News in Brief


NUI Maynooth named Irish University of the Year
Simon Cantwell


NUI MAYNOOTH has been named the Irish University of the Year in the Sunday Times University Guide 2008. The university saw off competition from both UCD, and Trinity College Dublin (TCD).

NUI Maynooth, which is currently attended by 8,400 students, scored highly for research income obtained per academic with its 249 academics producing over @€32 million in research funding collectively. It also scored highly in relation to graduate employment as almost 100% of the university’s graduates find employment after they leave. It was also emphasised that NUI Maynooth contributed to society on a local, national and international level.

TCD finished top of the University league table for the sixth year running. Its success was based on attracting entrants who performed on a high academic level, its student/staff ratios and the calibre of research conducted within the university. However TCD was held to be behind other third-level institutes, such as UCD, Dublin Institute of Technology (DIT) and Waterford Institute of Technology (WIT), in its post-graduate employment rates and completion of undergraduate degree rates.

UCD finished second in both the Irish University of the Year competition and the University league tables while Limerick IT won the Institute of Technology of the Year award for 2008.

TCD enable identification of intellectual disability genes
Siobhan Johnson

RESEARCH undertaken at Trinity College Dublin (TCD) could enable scientists to identify the genes that are linked to intellectual disabilities.

The researchers identified rare chromosomal aberrations which are associated with an assortment of developmental disorders in children.

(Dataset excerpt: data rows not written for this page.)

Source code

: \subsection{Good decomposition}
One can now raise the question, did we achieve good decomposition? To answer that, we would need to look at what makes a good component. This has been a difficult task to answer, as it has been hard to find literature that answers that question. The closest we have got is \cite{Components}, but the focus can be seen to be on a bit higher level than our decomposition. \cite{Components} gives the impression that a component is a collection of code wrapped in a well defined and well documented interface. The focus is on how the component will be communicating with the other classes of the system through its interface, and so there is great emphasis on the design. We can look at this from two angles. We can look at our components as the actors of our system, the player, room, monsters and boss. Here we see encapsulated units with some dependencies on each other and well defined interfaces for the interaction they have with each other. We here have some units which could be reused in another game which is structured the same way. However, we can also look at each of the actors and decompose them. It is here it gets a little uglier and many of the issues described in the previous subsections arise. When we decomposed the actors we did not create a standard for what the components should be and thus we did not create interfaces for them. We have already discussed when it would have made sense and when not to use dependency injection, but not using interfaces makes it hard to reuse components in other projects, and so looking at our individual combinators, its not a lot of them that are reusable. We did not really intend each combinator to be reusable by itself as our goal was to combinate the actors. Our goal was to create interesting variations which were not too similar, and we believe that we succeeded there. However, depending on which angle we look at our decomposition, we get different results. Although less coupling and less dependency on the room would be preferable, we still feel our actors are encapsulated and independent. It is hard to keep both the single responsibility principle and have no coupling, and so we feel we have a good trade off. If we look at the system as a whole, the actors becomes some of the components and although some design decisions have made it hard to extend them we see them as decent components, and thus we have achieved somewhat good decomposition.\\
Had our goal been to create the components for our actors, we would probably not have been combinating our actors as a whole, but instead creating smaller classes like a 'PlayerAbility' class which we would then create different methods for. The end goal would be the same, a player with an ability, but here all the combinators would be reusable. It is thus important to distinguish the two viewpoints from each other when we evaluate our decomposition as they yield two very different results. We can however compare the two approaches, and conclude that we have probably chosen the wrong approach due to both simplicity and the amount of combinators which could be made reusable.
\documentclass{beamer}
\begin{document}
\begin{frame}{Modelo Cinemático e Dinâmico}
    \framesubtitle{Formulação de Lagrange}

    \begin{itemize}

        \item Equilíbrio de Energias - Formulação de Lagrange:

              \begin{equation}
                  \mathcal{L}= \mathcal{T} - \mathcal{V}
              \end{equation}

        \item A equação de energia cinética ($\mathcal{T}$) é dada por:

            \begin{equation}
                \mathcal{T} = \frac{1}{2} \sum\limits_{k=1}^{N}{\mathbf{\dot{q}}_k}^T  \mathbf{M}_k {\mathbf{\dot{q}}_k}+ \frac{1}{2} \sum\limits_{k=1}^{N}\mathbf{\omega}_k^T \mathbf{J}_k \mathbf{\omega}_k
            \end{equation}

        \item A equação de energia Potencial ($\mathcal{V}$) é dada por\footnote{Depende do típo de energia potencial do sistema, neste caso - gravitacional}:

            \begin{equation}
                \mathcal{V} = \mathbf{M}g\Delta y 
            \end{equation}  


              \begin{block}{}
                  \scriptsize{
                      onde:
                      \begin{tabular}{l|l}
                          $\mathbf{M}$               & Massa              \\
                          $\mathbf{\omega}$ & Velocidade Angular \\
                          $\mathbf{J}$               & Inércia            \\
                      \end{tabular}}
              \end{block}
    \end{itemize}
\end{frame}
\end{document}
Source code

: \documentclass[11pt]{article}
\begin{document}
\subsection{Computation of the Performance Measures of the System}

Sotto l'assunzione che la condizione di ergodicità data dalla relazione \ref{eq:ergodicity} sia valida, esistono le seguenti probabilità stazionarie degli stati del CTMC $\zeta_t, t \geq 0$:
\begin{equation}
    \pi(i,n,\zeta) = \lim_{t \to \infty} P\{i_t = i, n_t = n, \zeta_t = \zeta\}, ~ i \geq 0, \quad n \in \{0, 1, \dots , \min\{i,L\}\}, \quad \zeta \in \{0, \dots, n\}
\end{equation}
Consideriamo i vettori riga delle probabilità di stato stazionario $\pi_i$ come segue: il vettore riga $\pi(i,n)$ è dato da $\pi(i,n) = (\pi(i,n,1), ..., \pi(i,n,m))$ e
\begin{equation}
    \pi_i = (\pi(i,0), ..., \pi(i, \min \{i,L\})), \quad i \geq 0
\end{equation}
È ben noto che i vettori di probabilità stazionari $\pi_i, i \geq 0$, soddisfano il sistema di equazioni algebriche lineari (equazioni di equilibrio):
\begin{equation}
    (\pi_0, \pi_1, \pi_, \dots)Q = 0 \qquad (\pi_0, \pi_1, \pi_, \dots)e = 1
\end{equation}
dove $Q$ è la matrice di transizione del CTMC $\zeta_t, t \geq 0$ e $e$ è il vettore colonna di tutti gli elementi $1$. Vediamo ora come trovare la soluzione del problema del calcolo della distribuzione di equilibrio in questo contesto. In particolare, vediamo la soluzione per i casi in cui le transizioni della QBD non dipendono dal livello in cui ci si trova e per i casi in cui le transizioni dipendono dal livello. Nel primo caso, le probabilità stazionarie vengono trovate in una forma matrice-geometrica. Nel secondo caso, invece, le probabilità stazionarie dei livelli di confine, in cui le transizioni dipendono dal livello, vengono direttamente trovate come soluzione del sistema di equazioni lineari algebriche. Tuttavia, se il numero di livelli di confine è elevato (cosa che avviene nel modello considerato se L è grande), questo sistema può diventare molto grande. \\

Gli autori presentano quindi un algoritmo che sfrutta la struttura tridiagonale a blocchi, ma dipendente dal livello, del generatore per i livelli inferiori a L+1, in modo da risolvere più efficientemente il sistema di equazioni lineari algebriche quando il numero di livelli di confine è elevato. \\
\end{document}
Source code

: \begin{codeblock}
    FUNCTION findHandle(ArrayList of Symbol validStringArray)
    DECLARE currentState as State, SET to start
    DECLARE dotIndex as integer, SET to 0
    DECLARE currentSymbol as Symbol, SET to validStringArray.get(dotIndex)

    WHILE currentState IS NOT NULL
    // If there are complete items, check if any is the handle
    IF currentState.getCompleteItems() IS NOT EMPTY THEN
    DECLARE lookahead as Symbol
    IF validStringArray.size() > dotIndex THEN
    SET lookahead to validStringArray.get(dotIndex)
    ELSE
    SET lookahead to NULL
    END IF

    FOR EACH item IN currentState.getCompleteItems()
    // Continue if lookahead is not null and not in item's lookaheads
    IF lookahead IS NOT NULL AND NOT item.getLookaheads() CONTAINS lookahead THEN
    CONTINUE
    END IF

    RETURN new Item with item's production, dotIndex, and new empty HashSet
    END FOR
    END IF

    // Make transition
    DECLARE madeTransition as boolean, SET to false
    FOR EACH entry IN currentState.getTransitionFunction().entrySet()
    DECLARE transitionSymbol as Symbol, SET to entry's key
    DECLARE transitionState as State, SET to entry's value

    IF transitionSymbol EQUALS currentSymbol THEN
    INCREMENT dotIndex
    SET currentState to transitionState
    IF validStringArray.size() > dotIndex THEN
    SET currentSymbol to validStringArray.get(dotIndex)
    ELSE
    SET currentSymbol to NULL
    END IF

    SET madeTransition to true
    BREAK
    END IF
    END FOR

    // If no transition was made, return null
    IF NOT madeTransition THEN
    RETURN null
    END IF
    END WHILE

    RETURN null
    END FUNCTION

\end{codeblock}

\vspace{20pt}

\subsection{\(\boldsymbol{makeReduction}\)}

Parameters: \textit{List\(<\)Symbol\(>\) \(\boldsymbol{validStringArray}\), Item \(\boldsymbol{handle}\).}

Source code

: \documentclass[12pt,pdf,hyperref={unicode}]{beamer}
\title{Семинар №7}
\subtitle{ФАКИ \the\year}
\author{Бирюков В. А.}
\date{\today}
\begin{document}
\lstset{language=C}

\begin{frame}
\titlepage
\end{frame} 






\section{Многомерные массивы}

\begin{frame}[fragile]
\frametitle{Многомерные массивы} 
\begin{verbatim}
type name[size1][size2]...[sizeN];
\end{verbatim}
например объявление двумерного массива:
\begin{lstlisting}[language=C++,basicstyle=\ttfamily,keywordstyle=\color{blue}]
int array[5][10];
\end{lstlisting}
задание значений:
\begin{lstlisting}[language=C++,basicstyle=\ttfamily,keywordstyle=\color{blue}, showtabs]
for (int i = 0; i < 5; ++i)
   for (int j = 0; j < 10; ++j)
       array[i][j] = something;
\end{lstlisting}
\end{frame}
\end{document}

These aberrations in the human genome are believed to either cause such disorders or increase susceptibility for these disorders.

The findings could help scientists gain an understanding of the underlying causes of developmental abnormalities such as autism and could lead to the advancement of treatments.

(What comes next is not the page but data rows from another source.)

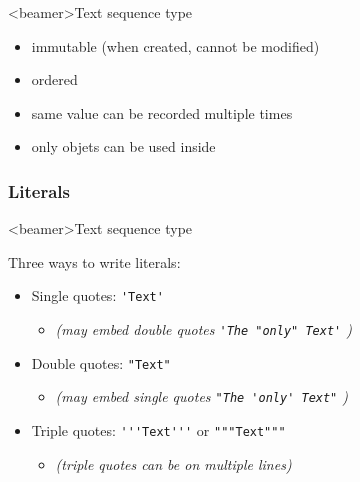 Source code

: \begin{frame}<beamer>{Text sequence type}

  \begin{itemize}
    \item<1-> immutable (when created, cannot be modified)
    \item<2-> ordered
    \item<3-> same value can be recorded multiple times
    \item<4-> only  objets can be used inside
  \end{itemize}

\end{frame}


\subsubsection{Literals}

\begin{frame}<beamer>{Text sequence type}

   Three ways to write literals:

  \medskip

  \begin{itemize}
    \item<1-> Single quotes: \lstinline|'Text'|
    \begin{itemize}
      \item<2-> \textit{(may embed double quotes \lstinline|'The "only" Text'| )}
    \end{itemize}

    \medskip

    \item<3-> Double quotes: \lstinline|"Text"|
    \begin{itemize}
      \item<4-> \textit{(may embed single quotes \lstinline|"The 'only' Text"| )}
    \end{itemize}

    \medskip

    \item<5-> Triple quotes: \lstinline|'''Text'''| or \lstinline|"""Text"""|
    \begin{itemize}
      \item<6-> \textit{(triple quotes can be on multiple lines)}
    \end{itemize}
  \end{itemize}

\end{frame}


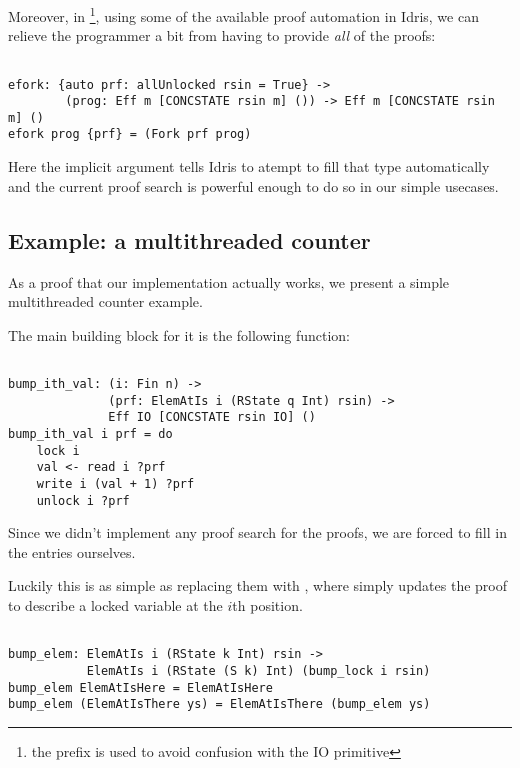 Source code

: Moreover, in \footnote{the  prefix is used to avoid
confusion with the IO primitive }, using some of the available proof
automation in Idris, we can relieve the programmer a bit from having to provide
\emph{all} of the proofs:

\begin{BVerbatim}

efork: {auto prf: allUnlocked rsin = True} ->
        (prog: Eff m [CONCSTATE rsin m] ()) -> Eff m [CONCSTATE rsin m] ()
efork prog {prf} = (Fork prf prog)

\end{BVerbatim}

Here the implicit argument  tells Idris to atempt to
fill that type automatically and the current proof search is powerful enough to
do so in our simple usecases.

\subsection{Example: a multithreaded counter}

As a proof that our implementation actually works, we present a simple
multithreaded counter example.

The main building block for it is the following function:

\begin{BVerbatim}

bump_ith_val: (i: Fin n) ->
              (prf: ElemAtIs i (RState q Int) rsin) ->
              Eff IO [CONCSTATE rsin IO] ()
bump_ith_val i prf = do
    lock i
    val <- read i ?prf
    write i (val + 1) ?prf
    unlock i ?prf

\end{BVerbatim}

Since we didn't implement any proof search for the  proofs,
we are forced to fill in the  entries ourselves.

Luckily this is as simple as replacing them with ,
where  simply updates the  proof to describe
a locked variable at the $i$th position.

\begin{BVerbatim}

bump_elem: ElemAtIs i (RState k Int) rsin ->
           ElemAtIs i (RState (S k) Int) (bump_lock i rsin)
bump_elem ElemAtIsHere = ElemAtIsHere
bump_elem (ElemAtIsThere ys) = ElemAtIsThere (bump_elem ys)

\end{BVerbatim}

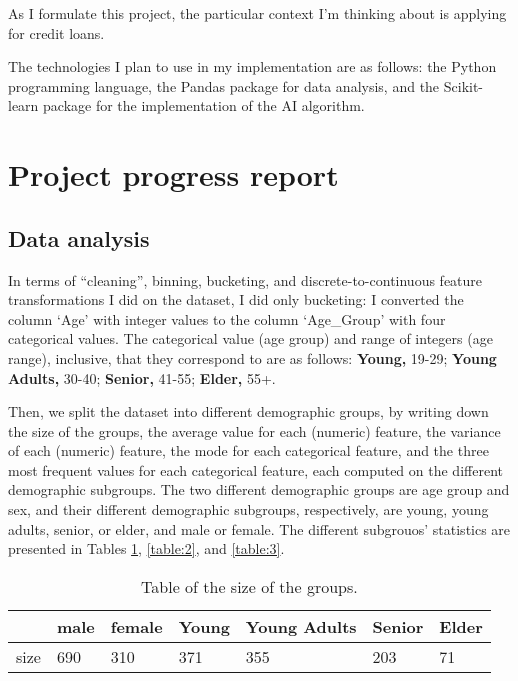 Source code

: \documentclass[conference]{IEEEtran}
\begin{document}
As I formulate this project, the particular context I'm thinking about is applying for credit loans.

The technologies I plan to use in my implementation are as follows: the Python programming language, the Pandas package for data analysis, and the Scikit-learn package for the implementation of the AI algorithm.
\newpage 

\section{Project progress report}
\subsection{Data analysis}
In terms of ``cleaning'', binning, bucketing, and discrete-to-continuous feature transformations I did on the dataset, I did only bucketing: I converted the column `Age' with integer values to the column `Age\_Group' with four categorical values. The categorical value (age group) and range of integers (age range), inclusive, that they correspond to are as follows: \textbf{Young,} 19-29; \textbf{Young Adults,} 30-40; \textbf{Senior,} 41-55; \textbf{Elder,} 55+.

Then, we split the dataset into different demographic groups, by writing down the size of the groups, the average value for each (numeric) feature, the variance of each (numeric) feature, the mode for each categorical feature, and the three most frequent values for each categorical feature, each computed on the different demographic subgroups. The two different demographic groups are age group and sex, and their different demographic subgroups, respectively, are young, young adults, senior, or elder, and male or female. The different subgrouos' statistics are presented in Tables \ref{table:1}, \ref{table:2}, and \ref{table:3}.

\begin{table}[h]
\begin{center}
\caption{Table of the size of the groups.}
\begin{tabularx}{0.49\textwidth} { |X|X|X|X|X|X|X| } 
    \hline
            & male & female & Young & Young Adults & Senior & Elder \\ 
        \hline
        size & 690  & 310    & 371   & 355          & 203    & 71    \\
        \hline
\end{tabularx}
\label{table:1}
\end{center}
\end{table}
\end{document}
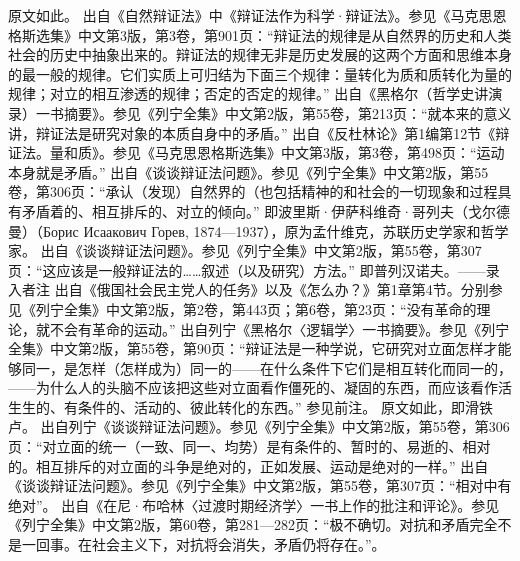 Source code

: \begin{maonote}
原文如此。
出自《自然辩证法》中《辩证法作为科学·辩证法》。参见《马克思恩格斯选集》中文第3版，第3卷，第901页：“辩证法的规律是从自然界的历史和人类社会的历史中抽象出来的。辩证法的规律无非是历史发展的这两个方面和思维本身的最一般的规律。它们实质上可归结为下面三个规律：量转化为质和质转化为量的规律；对立的相互渗透的规律；否定的否定的规律。”
出自《黑格尔（哲学史讲演录）一书摘要》。参见《列宁全集》中文第2版，第55卷，第213页：“就本来的意义讲，辩证法是研究对象的本质自身中的矛盾。”
出自《反杜林论》第1编第12节《辩证法。量和质》。参见《马克思恩格斯选集》中文第3版，第3卷，第498页：“运动本身就是矛盾。”
出自《谈谈辩证法问题》。参见《列宁全集》中文第2版，第55卷，第306页：“承认（发现）自然界的（也包括精神的和社会的一切现象和过程具有矛盾着的、相互排斥的、对立的倾向。”
即波里斯·伊萨科维奇·哥列夫（戈尔德曼）（Борис Исаакович Горев, 1874—1937），原为孟什维克，苏联历史学家和哲学家。
出自《谈谈辩证法问题》。参见《列宁全集》中文第2版，第55卷，第307页：“这应该是一般辩证法的……叙述（以及研究）方法。”
即普列汉诺夫。——录入者注
出自《俄国社会民主党人的任务》以及《怎么办？》第1章第4节。分别参见《列宁全集》中文第2版，第2卷，第443页；第6卷，第23页：“没有革命的理论，就不会有革命的运动。”
出自列宁《黑格尔〈逻辑学〉一书摘要》。参见《列宁全集》中文第2版，第55卷，第90页：“辩证法是一种学说，它研究对立面怎样才能够同一，是怎样（怎样成为）同一的——在什么条件下它们是相互转化而同一的，——为什么人的头脑不应该把这些对立面看作僵死的、凝固的东西，而应该看作活生生的、有条件的、活动的、彼此转化的东西。”
参见前注。
原文如此，即滑铁卢。
出自列宁《谈谈辩证法问题》。参见《列宁全集》中文第2版，第55卷，第306页：“对立面的统一（一致、同一、均势）是有条件的、暂时的、易逝的、相对的。相互排斥的对立面的斗争是绝对的，正如发展、运动是绝对的一样。”
出自《谈谈辩证法问题》。参见《列宁全集》中文第2版，第55卷，第307页：“相对中有绝对”。
出自《在尼·布哈林〈过渡时期经济学〉一书上作的批注和评论》。参见《列宁全集》中文第2版，第60卷，第281—282页：“极不确切。对抗和矛盾完全不是一回事。在社会主义下，对抗将会消失，矛盾仍将存在。”。
\end{maonote}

The study, which was a collaboration of researchers from both the US and Europe, involved over 5,200 patients who were screened for sub-microscopic chromosomal mutations. Approximately 34 cases were identified as having similar mutations and had highly variable clinical features such as mild or moderate intellectual disability, growth retardation and autism.

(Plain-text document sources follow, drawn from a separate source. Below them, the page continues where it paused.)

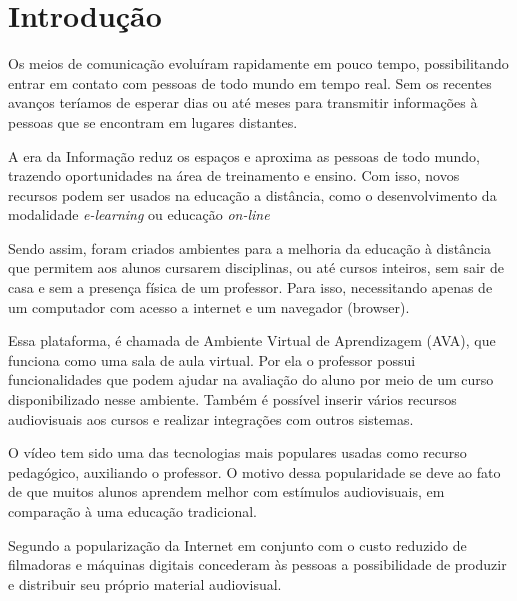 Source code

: \chapter{Introdução}
%
%
Os meios de comunicação evoluíram rapidamente em pouco tempo, possibilitando entrar em contato com pessoas de todo mundo em tempo real. Sem os recentes avanços teríamos de esperar dias ou até meses para transmitir informações à pessoas que se encontram em lugares distantes.
%
%
%
%

%
%
%
%
%
A era da Informação reduz os espaços e aproxima as pessoas de todo mundo, trazendo oportunidades na área de treinamento e ensino. Com isso, novos recursos podem ser usados na educação a distância, como o desenvolvimento da modalidade \textit{e-learning} ou educação \textit{on-line}

Sendo assim, foram criados ambientes para a melhoria da educação à distância que permitem aos alunos cursarem disciplinas, ou até cursos inteiros, sem sair de casa e sem a presença física de um professor. Para isso, necessitando apenas de um computador com acesso a internet e um navegador (browser).

Essa plataforma, é chamada de Ambiente Virtual de Aprendizagem (AVA), que funciona como uma sala de aula virtual. Por ela o professor possui funcionalidades que podem ajudar na avaliação do aluno por meio de um curso disponibilizado nesse ambiente. Também é possível inserir vários recursos audiovisuais aos cursos e realizar integrações com outros sistemas.

O vídeo tem sido uma das tecnologias mais populares usadas como recurso pedagógico, auxiliando o professor. O motivo dessa popularidade se deve ao fato de que muitos alunos aprendem melhor com estímulos audiovisuais, em comparação à uma educação tradicional.

Segundo  a popularização da Internet em conjunto com o custo reduzido de filmadoras e máquinas digitais concederam às pessoas a possibilidade de produzir e distribuir seu próprio material audiovisual.

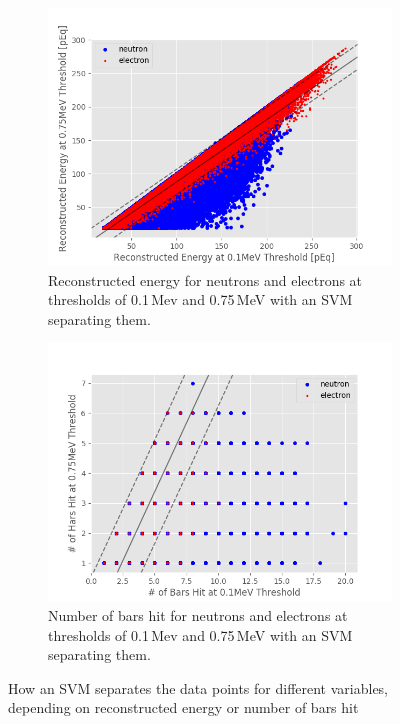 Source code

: \documentclass[12pt,a4paper]{article}
\begin{document}
\begin{figure}[H]
\centering
\begin{subfigure}{.5\textwidth}
  \centering
  \includegraphics[width=\linewidth]{recon_0_1_vs_recon_0_75.png}
  \captionsetup{width=.9\linewidth}
  \caption{Reconstructed energy for neutrons and electrons at thresholds of 0.1\,Mev and 0.75\,MeV with an SVM separating them.}
  \label{sub_SVM_examples_recon}
\end{subfigure}%
\begin{subfigure}{.5\textwidth}
  \centering
  \includegraphics[width=\linewidth]{bars_0_1_vs_bars_0_75.png}
  \captionsetup{width=.9\linewidth}
  \caption{Number of bars hit for neutrons and electrons at thresholds of 0.1\,Mev and 0.75\,MeV with an SVM separating them.}
  \label{sub_SVM_examples_bars}
\end{subfigure}
\caption{How an SVM separates the data points for different variables, depending on reconstructed energy or number of bars hit}
\label{SVM_examples}
\end{figure}
\end{document}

The Autism Genetics Group in TCD, who conducted the research, incorporated the expertise of Clinical Senior Lecturer in Psychiatry, Dr Louise Gallagher and Professor of Psychiatry, Michael Gill. The findings stemming from their research were published in the international scientific journal, New England Journal of Medicine.

Single mumps case diagnosed
Quinton O’Reilly

STUDENTS have been advised to ensure they are protected from the mumps virus after a suspected case was diagnosed on 25th September.

Director of Student Health Service, Dr Sarah Tighe, said that the case was only a suspected one and that emails sent to students was standard protocol. Notices about a possible mumps infection were put up to reduce the risk of infection and to avoid a possible mumps outbreak.

“We’re obliged to let students who may have had contact with the index case know so that they can take measures to protect themselves”, said Dr Tighe. “If students do have symptoms, we give them the information about the symptoms (and) that they should be isolated and be taken out of circulation (to avoid an outbreak)”.

The symptoms of mumps include swelling around the cheeks, swollen glands in the neck and generally feeling unwell. Complications can occur such as orchitis, which is the inflammation of the testicles in young males and mumps meningitis.